Work instructions
Once the line with "#### Top Performers" is found in the entries below, print it and each following line exactly, stopping after the line with "- These products"; print nothing else.

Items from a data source
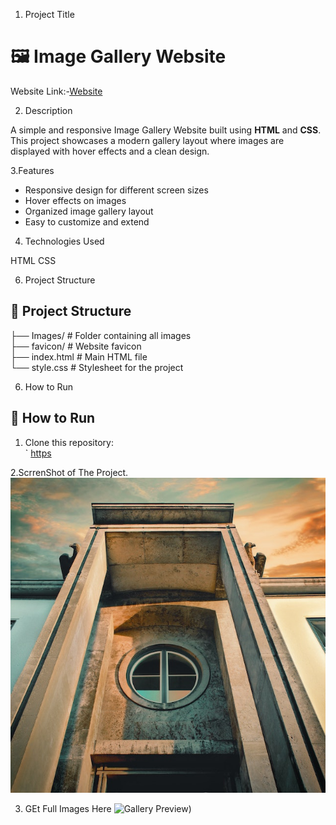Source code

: 1. Project Title
# 🖼️ Image Gallery Website
Website Link:-[Website](https://harshraja45.github.io/gallery_images/)

2. Description

A simple and responsive Image Gallery Website built using **HTML** and **CSS**.  
This project showcases a modern gallery layout where images are displayed with hover effects and a clean design.

3.Features

- Responsive design for different screen sizes  
- Hover effects on images  
- Organized image gallery layout  
- Easy to customize and extend

4. Technologies Used
   
HTML
CSS

6. Project Structure

## 📂 Project Structure
├── Images/           # Folder containing all images  
├── favicon/          # Website favicon  
├── index.html        # Main HTML file  
└── style.css         # Stylesheet for the project  

6. How to Run

## 🚀 How to Run
1. Clone this repository:  
   `
 [https](https://github.com/harshraja45/gallery_images.git)

2.ScrrenShot of The Project.
![scrrenshot](Images/image1.jpg)





3. GEt Full Images Here
![Gallery Preview](https://github.com/harshraja45/gallery_images/tree/main/Images))



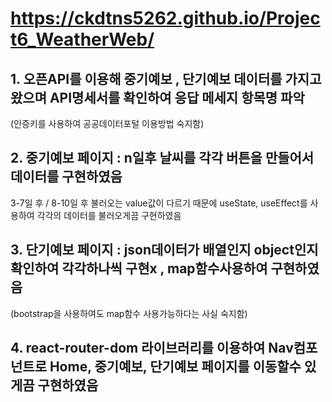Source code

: # https://ckdtns5262.github.io/Project6_WeatherWeb/
## 1. 오픈API를 이용해 중기예보 , 단기예보 데이터를 가지고 왔으며 API명세서를 확인하여 응답 메세지 항목명 파악
  (인증키를 사용하여 공공데이터포털 이용방법 숙지함)
## 2. 중기예보 페이지 : n일후 날씨를 각각 버튼을 만들어서 데이터를 구현하였음
  3-7일 후 / 8-10일 후 불러오는 value값이 다르기 때문에 useState, useEffect를 사용하여 각각의 데이터를 불러오게끔 구현하였음
## 3. 단기예보 페이지 : json데이터가 배열인지 object인지 확인하여 각각하나씩 구현x , map함수사용하여 구현하였음
  (bootstrap을 사용하여도 map함수 사용가능하다는 사실 숙지함)
## 4. react-router-dom 라이브러리를 이용하여 Nav컴포넌트로 Home, 중기예보, 단기예보 페이지를 이동할수 있게끔 구현하였음
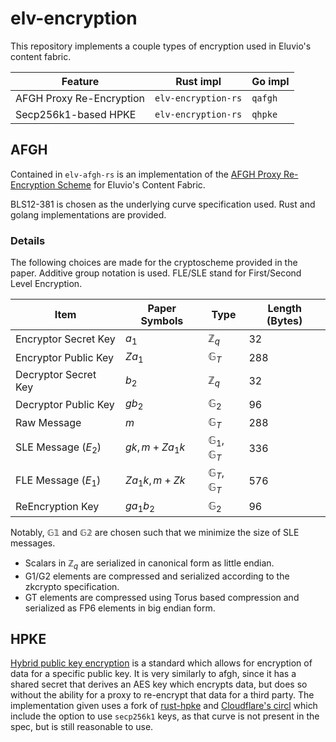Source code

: # elv-encryption
This repository implements a couple types of encryption used in Eluvio's content fabric.

| Feature                  | Rust impl           | Go impl |
| ------------------------ | ------------------- | ------- |
| AFGH Proxy Re-Encryption | `elv-encryption-rs` | `qafgh` |
| Secp256k1-based HPKE     | `elv-encryption-rs` | `qhpke` |


## AFGH

Contained in `elv-afgh-rs` is an implementation of the [AFGH Proxy Re-Encryption Scheme](https://web.archive.org/web/20220313022340/https://eprint.iacr.org/2005/028.pdf) for Eluvio's Content Fabric.

BLS12-381 is chosen as the underlying curve specification used. Rust and golang implementations are provided. 

### Details 

The following choices are made for the cryptoscheme provided in the paper. Additive group notation is used.
FLE/SLE stand for First/Second Level Encryption.

| Item                 | Paper Symbols       | Type                         | Length (Bytes) |
| -------------------- | ------------------- | ---------------------------- | -------------- |
| Encryptor Secret Key | $a_1$               | $\mathbb{Z}_q$               | 32             |
| Encryptor Public Key | $Z{a_1}$            | $\mathbb{G}_T$               | 288            |
| Decryptor Secret Key | $b_2$               | $\mathbb{Z}_q$               | 32             |
| Decryptor Public Key | $g b_2$             | $\mathbb{G}_2$               | 96             |
| Raw Message          | $m$                 | $\mathbb{G}_T$               | 288            |
| SLE Message ($E_2$)  | $gk, m + Z {a_1 k}$ | $\mathbb{G}_1, \mathbb{G}_T$ | 336            |
| FLE Message ($E_1$)  | $Za_1k, m + Z k$    | $\mathbb{G}_T, \mathbb{G}_T$ | 576            |
| ReEncryption Key     | $g {a_1 b_2}$       | $\mathbb{G}_2$               | 96             |

Notably, $\mathbb{G1}$ and $\mathbb{G2}$ are chosen such that we minimize the size of SLE messages. 

* Scalars in $\mathbb{Z}_q$ are serialized in canonical form as little endian.
* G1/G2 elements are compressed and serialized according to the zkcrypto specification.
* GT elements are compressed using Torus based compression and serialized as FP6 elements in big endian form.


## HPKE

[Hybrid public key encryption](https://datatracker.ietf.org/doc/rfc9180/) is a standard which allows for encryption of data for a specific public key. 
It is very similarly to afgh, since it has a shared secret that derives an AES key which encrypts data, but does so without the ability for a proxy to re-encrypt that data for a third party. 
The implementation given uses a fork of [rust-hpke](https://github.com/rozbb/rust-hpke) and [Cloudflare's circl](https://github.com/cloudflare/circl) which include the option to use `secp256k1` keys, as that curve is not present in the spec, but is still reasonable to use. 
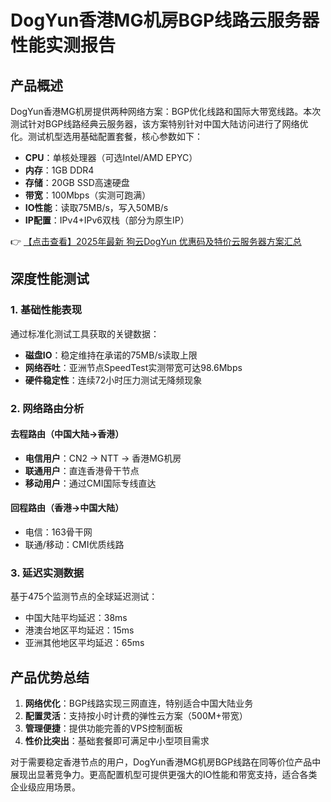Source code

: # DogYun香港MG机房BGP线路云服务器性能实测报告

## 产品概述

DogYun香港MG机房提供两种网络方案：BGP优化线路和国际大带宽线路。本次测试针对BGP线路经典云服务器，该方案特别针对中国大陆访问进行了网络优化。测试机型选用基础配置套餐，核心参数如下：

- **CPU**：单核处理器（可选Intel/AMD EPYC）
- **内存**：1GB DDR4
- **存储**：20GB SSD高速硬盘
- **带宽**：100Mbps（实测可跑满）
- **IO性能**：读取75MB/s，写入50MB/s
- **IP配置**：IPv4+IPv6双栈（部分为原生IP）

👉 [【点击查看】2025年最新 狗云DogYun 优惠码及特价云服务器方案汇总](https://bit.ly/DogYun)

## 深度性能测试

### 1. 基础性能表现

通过标准化测试工具获取的关键数据：
- **磁盘IO**：稳定维持在承诺的75MB/s读取上限
- **网络吞吐**：亚洲节点SpeedTest实测带宽可达98.6Mbps
- **硬件稳定性**：连续72小时压力测试无降频现象

### 2. 网络路由分析

#### 去程路由（中国大陆→香港）
- **电信用户**：CN2 → NTT → 香港MG机房
- **联通用户**：直连香港骨干节点
- **移动用户**：通过CMI国际专线直达

#### 回程路由（香港→中国大陆）
- 电信：163骨干网
- 联通/移动：CMI优质线路

### 3. 延迟实测数据

基于475个监测节点的全球延迟测试：
- 中国大陆平均延迟：38ms
- 港澳台地区平均延迟：15ms
- 亚洲其他地区平均延迟：65ms

## 产品优势总结

1. **网络优化**：BGP线路实现三网直连，特别适合中国大陆业务
2. **配置灵活**：支持按小时计费的弹性云方案（500M+带宽）
3. **管理便捷**：提供功能完善的VPS控制面板
4. **性价比突出**：基础套餐即可满足中小型项目需求

对于需要稳定香港节点的用户，DogYun香港MG机房BGP线路在同等价位产品中展现出显著竞争力。更高配置机型可提供更强大的IO性能和带宽支持，适合各类企业级应用场景。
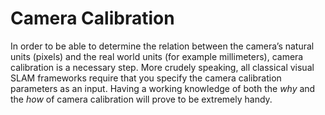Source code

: # Camera Calibration

In order to be able to determine the relation between the camera’s natural units \(pixels\) and the real world units \(for example millimeters\), camera calibration is a necessary step. More crudely speaking, all classical visual SLAM frameworks require that you specify the camera calibration parameters as an input. Having a working knowledge of both the _why_ and the _how_ of camera calibration will prove to be extremely handy.



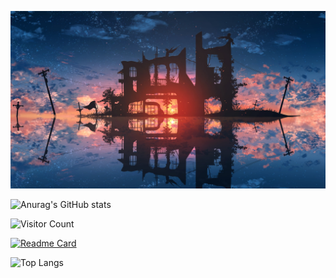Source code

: ![cover](images/cover.jpg)

![Anurag's GitHub stats](https://github-readme-stats.vercel.app/api?username=Stardust-math&show_icons=true&theme=transparent)

![Visitor Count](https://profile-counter.glitch.me/Stardust-math/count.svg)

[![Readme Card](https://github-readme-stats.vercel.app/api/pin/?username=Stardust-math&repo=Stardust-math.github.io)](https://github.com/anuraghazra/github-readme-stats)

![Top Langs](https://github-readme-stats.vercel.app/api/top-langs/?username=Stardust-math&hide_progress=true)
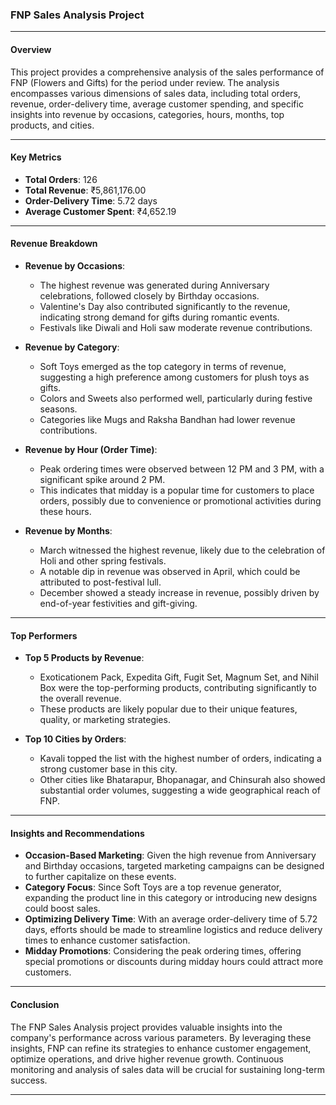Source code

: ### FNP Sales Analysis Project

---

#### Overview
This project provides a comprehensive analysis of the sales performance of FNP (Flowers and Gifts) for the period under review. The analysis encompasses various dimensions of sales data, including total orders, revenue, order-delivery time, average customer spending, and specific insights into revenue by occasions, categories, hours, months, top products, and cities.

---

#### Key Metrics
- **Total Orders**: 126
- **Total Revenue**: ₹5,861,176.00
- **Order-Delivery Time**: 5.72 days
- **Average Customer Spent**: ₹4,652.19

---

#### Revenue Breakdown
- **Revenue by Occasions**:
  - The highest revenue was generated during Anniversary celebrations, followed closely by Birthday occasions.
  - Valentine's Day also contributed significantly to the revenue, indicating strong demand for gifts during romantic events.
  - Festivals like Diwali and Holi saw moderate revenue contributions.

- **Revenue by Category**:
  - Soft Toys emerged as the top category in terms of revenue, suggesting a high preference among customers for plush toys as gifts.
  - Colors and Sweets also performed well, particularly during festive seasons.
  - Categories like Mugs and Raksha Bandhan had lower revenue contributions.

- **Revenue by Hour (Order Time)**:
  - Peak ordering times were observed between 12 PM and 3 PM, with a significant spike around 2 PM.
  - This indicates that midday is a popular time for customers to place orders, possibly due to convenience or promotional activities during these hours.

- **Revenue by Months**:
  - March witnessed the highest revenue, likely due to the celebration of Holi and other spring festivals.
  - A notable dip in revenue was observed in April, which could be attributed to post-festival lull.
  - December showed a steady increase in revenue, possibly driven by end-of-year festivities and gift-giving.

---

#### Top Performers
- **Top 5 Products by Revenue**:
  - Exoticationem Pack, Expedita Gift, Fugit Set, Magnum Set, and Nihil Box were the top-performing products, contributing significantly to the overall revenue.
  - These products are likely popular due to their unique features, quality, or marketing strategies.

- **Top 10 Cities by Orders**:
  - Kavali topped the list with the highest number of orders, indicating a strong customer base in this city.
  - Other cities like Bhatarapur, Bhopanagar, and Chinsurah also showed substantial order volumes, suggesting a wide geographical reach of FNP.

---

#### Insights and Recommendations
- **Occasion-Based Marketing**: Given the high revenue from Anniversary and Birthday occasions, targeted marketing campaigns can be designed to further capitalize on these events.
- **Category Focus**: Since Soft Toys are a top revenue generator, expanding the product line in this category or introducing new designs could boost sales.
- **Optimizing Delivery Time**: With an average order-delivery time of 5.72 days, efforts should be made to streamline logistics and reduce delivery times to enhance customer satisfaction.
- **Midday Promotions**: Considering the peak ordering times, offering special promotions or discounts during midday hours could attract more customers.

---

#### Conclusion
The FNP Sales Analysis project provides valuable insights into the company's performance across various parameters. By leveraging these insights, FNP can refine its strategies to enhance customer engagement, optimize operations, and drive higher revenue growth. Continuous monitoring and analysis of sales data will be crucial for sustaining long-term success.

---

Completed exercise
#### Top Performers
- **Top 5 Products by Revenue**:
  - Exoticationem Pack, Expedita Gift, Fugit Set, Magnum Set, and Nihil Box were the top-performing products, contributing significantly to the overall revenue.
  - These products are likely popular due to their unique features, quality, or marketing strategies.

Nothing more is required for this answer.